→ **Brief**
All lines of the material below that include the string "with" are to be copied.

___ Data for processing

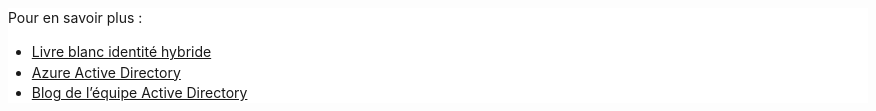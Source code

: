 Pour en savoir plus :

- [Livre blanc identité hybride](http://download.microsoft.com/download/D/B/A/DBA9E313-B833-48EE-998A-240AA799A8AB/Hybrid_Identity_White_Paper.pdf)
- [Azure Active Directory](https://azure.microsoft.com/documentation/services/active-directory/)
- [Blog de l’équipe Active Directory](https://blogs.technet.microsoft.com/ad/)
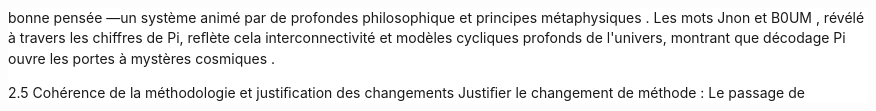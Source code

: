 bonne
pensée
—un
système
animé
par
de
profondes
philosophique
et
principes
métaphysiques
.
Les
mots
Jnon
et
B0UM
,
révélé
à
travers
les
chiffres
de
Pi,
reﬂète
cela
interconnectivité
et
modèles
cycliques
profonds
de
l'univers,
montrant
que
décodage
Pi
ouvre
les
portes
à
mystères
cosmiques
.

2.5
Cohérence
de
la
méthodologie
et
justiﬁcation
des
changements
Justiﬁer
le
changement
de
méthode :
Le
passage
de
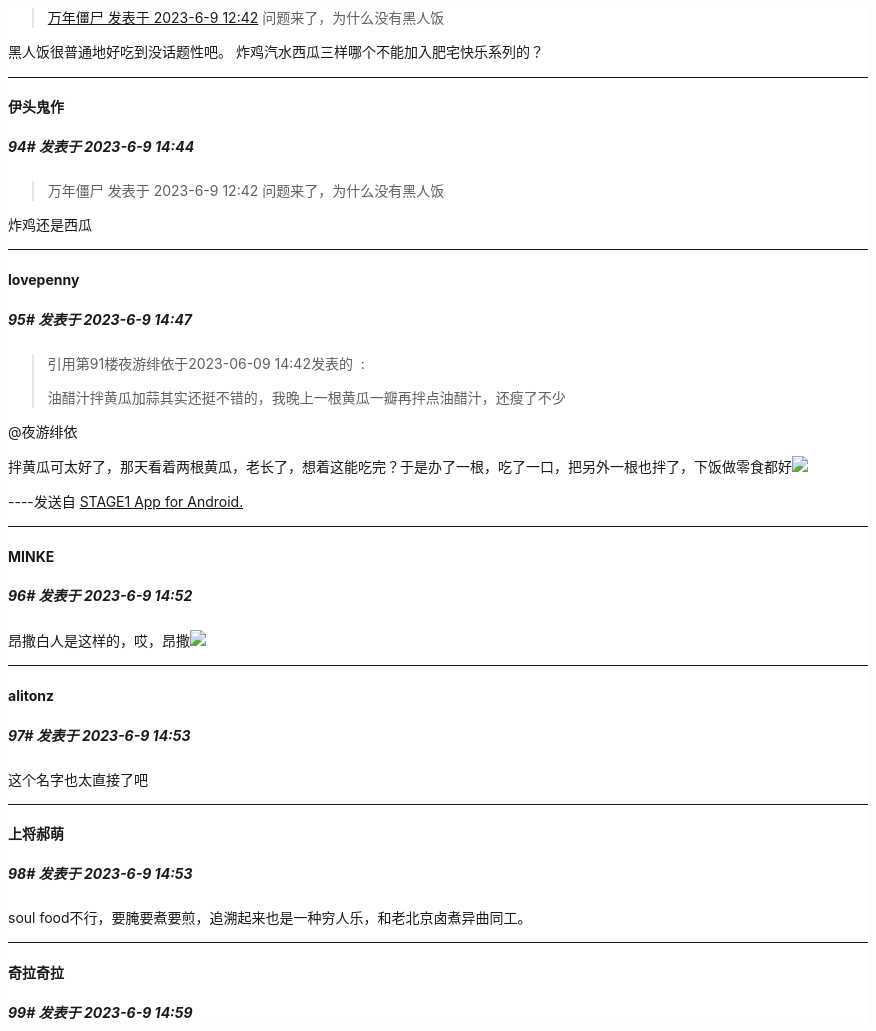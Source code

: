 <blockquote><a href="httphttps://bbs.saraba1st.com/2b/forum.php?mod=redirect&amp;goto=findpost&amp;pid=61199621&amp;ptid=2139211" target="_blank">万年僵尸 发表于 2023-6-9 12:42</a>
问题来了，为什么没有黑人饭</blockquote>
黑人饭很普通地好吃到没话题性吧。
炸鸡汽水西瓜三样哪个不能加入肥宅快乐系列的？

*****

####  伊头鬼作  
##### 94#       发表于 2023-6-9 14:44

<blockquote>万年僵尸 发表于 2023-6-9 12:42
问题来了，为什么没有黑人饭</blockquote>
炸鸡还是西瓜

*****

####  lovepenny  
##### 95#       发表于 2023-6-9 14:47

<blockquote>引用第91楼夜游绯依于2023-06-09 14:42发表的  :

油醋汁拌黄瓜加蒜其实还挺不错的，我晚上一根黄瓜一瓣再拌点油醋汁，还瘦了不少</blockquote>
@夜游绯依

拌黄瓜可太好了，那天看着两根黄瓜，老长了，想着这能吃完？于是办了一根，吃了一口，把另外一根也拌了，下饭做零食都好<img src="https://static.saraba1st.com/image/smiley/face2017/057.png" referrerpolicy="no-referrer">

----发送自 [STAGE1 App for Android.](http://stage1.5j4m.com/?1.37)

*****

####  MINKE  
##### 96#       发表于 2023-6-9 14:52

昂撒白人是这样的，哎，昂撒<img src="https://static.saraba1st.com/image/smiley/face2017/217.gif" referrerpolicy="no-referrer">

*****

####  alitonz  
##### 97#       发表于 2023-6-9 14:53

这个名字也太直接了吧

*****

####  上将郝萌  
##### 98#       发表于 2023-6-9 14:53

soul food不行，要腌要煮要煎，追溯起来也是一种穷人乐，和老北京卤煮异曲同工。

*****

####  奇拉奇拉  
##### 99#       发表于 2023-6-9 14:59
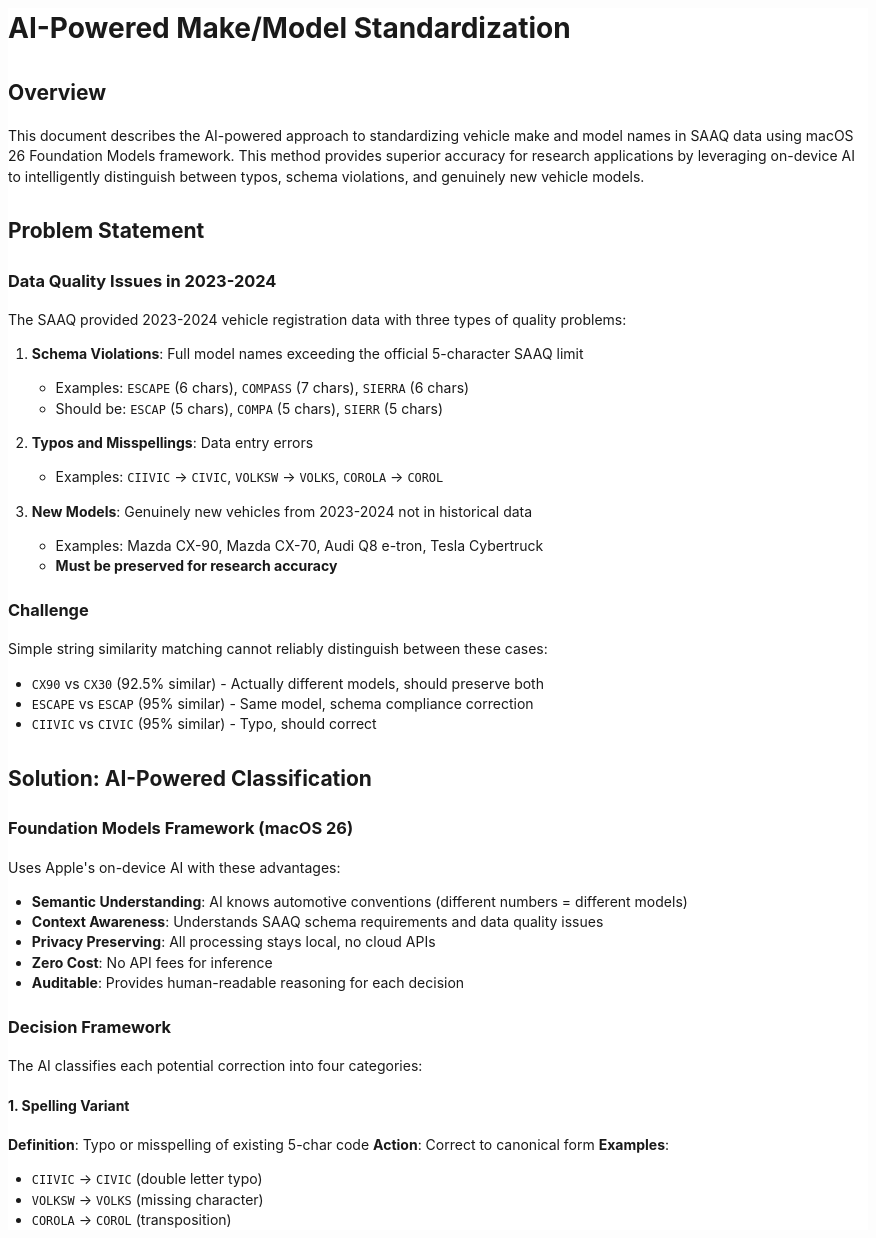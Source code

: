 # AI-Powered Make/Model Standardization

## Overview

This document describes the AI-powered approach to standardizing vehicle make and model names in SAAQ data using macOS 26 Foundation Models framework. This method provides superior accuracy for research applications by leveraging on-device AI to intelligently distinguish between typos, schema violations, and genuinely new vehicle models.

## Problem Statement

### Data Quality Issues in 2023-2024

The SAAQ provided 2023-2024 vehicle registration data with three types of quality problems:

1. **Schema Violations**: Full model names exceeding the official 5-character SAAQ limit
   - Examples: `ESCAPE` (6 chars), `COMPASS` (7 chars), `SIERRA` (6 chars)
   - Should be: `ESCAP` (5 chars), `COMPA` (5 chars), `SIERR` (5 chars)

2. **Typos and Misspellings**: Data entry errors
   - Examples: `CIIVIC` → `CIVIC`, `VOLKSW` → `VOLKS`, `COROLA` → `COROL`

3. **New Models**: Genuinely new vehicles from 2023-2024 not in historical data
   - Examples: Mazda CX-90, Mazda CX-70, Audi Q8 e-tron, Tesla Cybertruck
   - **Must be preserved for research accuracy**

### Challenge

Simple string similarity matching cannot reliably distinguish between these cases:
- `CX90` vs `CX30` (92.5% similar) - Actually different models, should preserve both
- `ESCAPE` vs `ESCAP` (95% similar) - Same model, schema compliance correction
- `CIIVIC` vs `CIVIC` (95% similar) - Typo, should correct

## Solution: AI-Powered Classification

### Foundation Models Framework (macOS 26)

Uses Apple's on-device AI with these advantages:

- **Semantic Understanding**: AI knows automotive conventions (different numbers = different models)
- **Context Awareness**: Understands SAAQ schema requirements and data quality issues
- **Privacy Preserving**: All processing stays local, no cloud APIs
- **Zero Cost**: No API fees for inference
- **Auditable**: Provides human-readable reasoning for each decision

### Decision Framework

The AI classifies each potential correction into four categories:

#### 1. Spelling Variant
**Definition**: Typo or misspelling of existing 5-char code
**Action**: Correct to canonical form
**Examples**:
- `CIIVIC` → `CIVIC` (double letter typo)
- `VOLKSW` → `VOLKS` (missing character)
- `COROLA` → `COROL` (transposition)
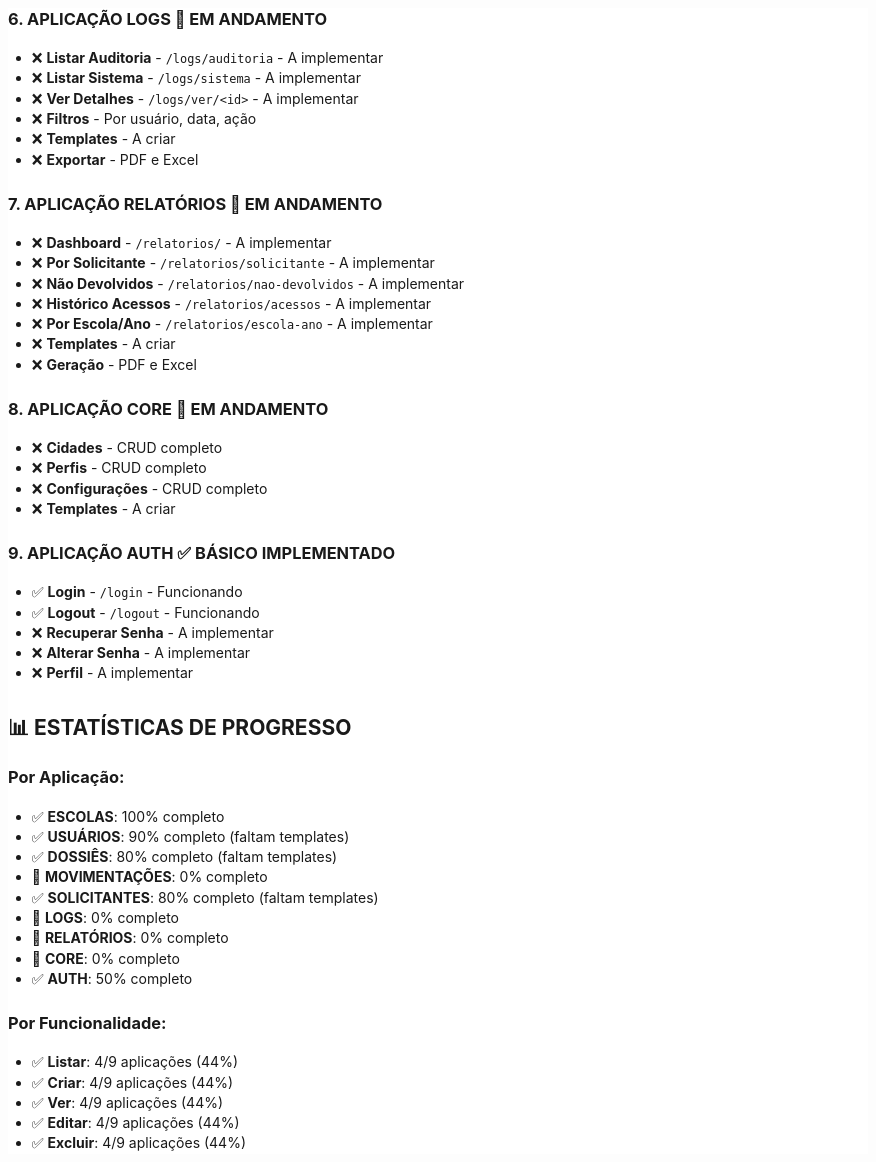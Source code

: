 ### 6. **APLICAÇÃO LOGS** 🔄 EM ANDAMENTO
- ❌ **Listar Auditoria** - `/logs/auditoria` - A implementar
- ❌ **Listar Sistema** - `/logs/sistema` - A implementar
- ❌ **Ver Detalhes** - `/logs/ver/<id>` - A implementar
- ❌ **Filtros** - Por usuário, data, ação
- ❌ **Templates** - A criar
- ❌ **Exportar** - PDF e Excel

### 7. **APLICAÇÃO RELATÓRIOS** 🔄 EM ANDAMENTO
- ❌ **Dashboard** - `/relatorios/` - A implementar
- ❌ **Por Solicitante** - `/relatorios/solicitante` - A implementar
- ❌ **Não Devolvidos** - `/relatorios/nao-devolvidos` - A implementar
- ❌ **Histórico Acessos** - `/relatorios/acessos` - A implementar
- ❌ **Por Escola/Ano** - `/relatorios/escola-ano` - A implementar
- ❌ **Templates** - A criar
- ❌ **Geração** - PDF e Excel

### 8. **APLICAÇÃO CORE** 🔄 EM ANDAMENTO
- ❌ **Cidades** - CRUD completo
- ❌ **Perfis** - CRUD completo
- ❌ **Configurações** - CRUD completo
- ❌ **Templates** - A criar

### 9. **APLICAÇÃO AUTH** ✅ BÁSICO IMPLEMENTADO
- ✅ **Login** - `/login` - Funcionando
- ✅ **Logout** - `/logout` - Funcionando
- ❌ **Recuperar Senha** - A implementar
- ❌ **Alterar Senha** - A implementar
- ❌ **Perfil** - A implementar

## 📊 **ESTATÍSTICAS DE PROGRESSO**

### **Por Aplicação:**
- ✅ **ESCOLAS**: 100% completo
- ✅ **USUÁRIOS**: 90% completo (faltam templates)
- ✅ **DOSSIÊS**: 80% completo (faltam templates)
- 🔄 **MOVIMENTAÇÕES**: 0% completo
- ✅ **SOLICITANTES**: 80% completo (faltam templates)
- 🔄 **LOGS**: 0% completo
- 🔄 **RELATÓRIOS**: 0% completo
- 🔄 **CORE**: 0% completo
- ✅ **AUTH**: 50% completo

### **Por Funcionalidade:**
- ✅ **Listar**: 4/9 aplicações (44%)
- ✅ **Criar**: 4/9 aplicações (44%)
- ✅ **Ver**: 4/9 aplicações (44%)
- ✅ **Editar**: 4/9 aplicações (44%)
- ✅ **Excluir**: 4/9 aplicações (44%)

______

→ **Answer to this exercise**
The SAAQ provided 2023-2024 vehicle registration data with three types of quality problems:
Uses Apple's on-device AI with these advantages:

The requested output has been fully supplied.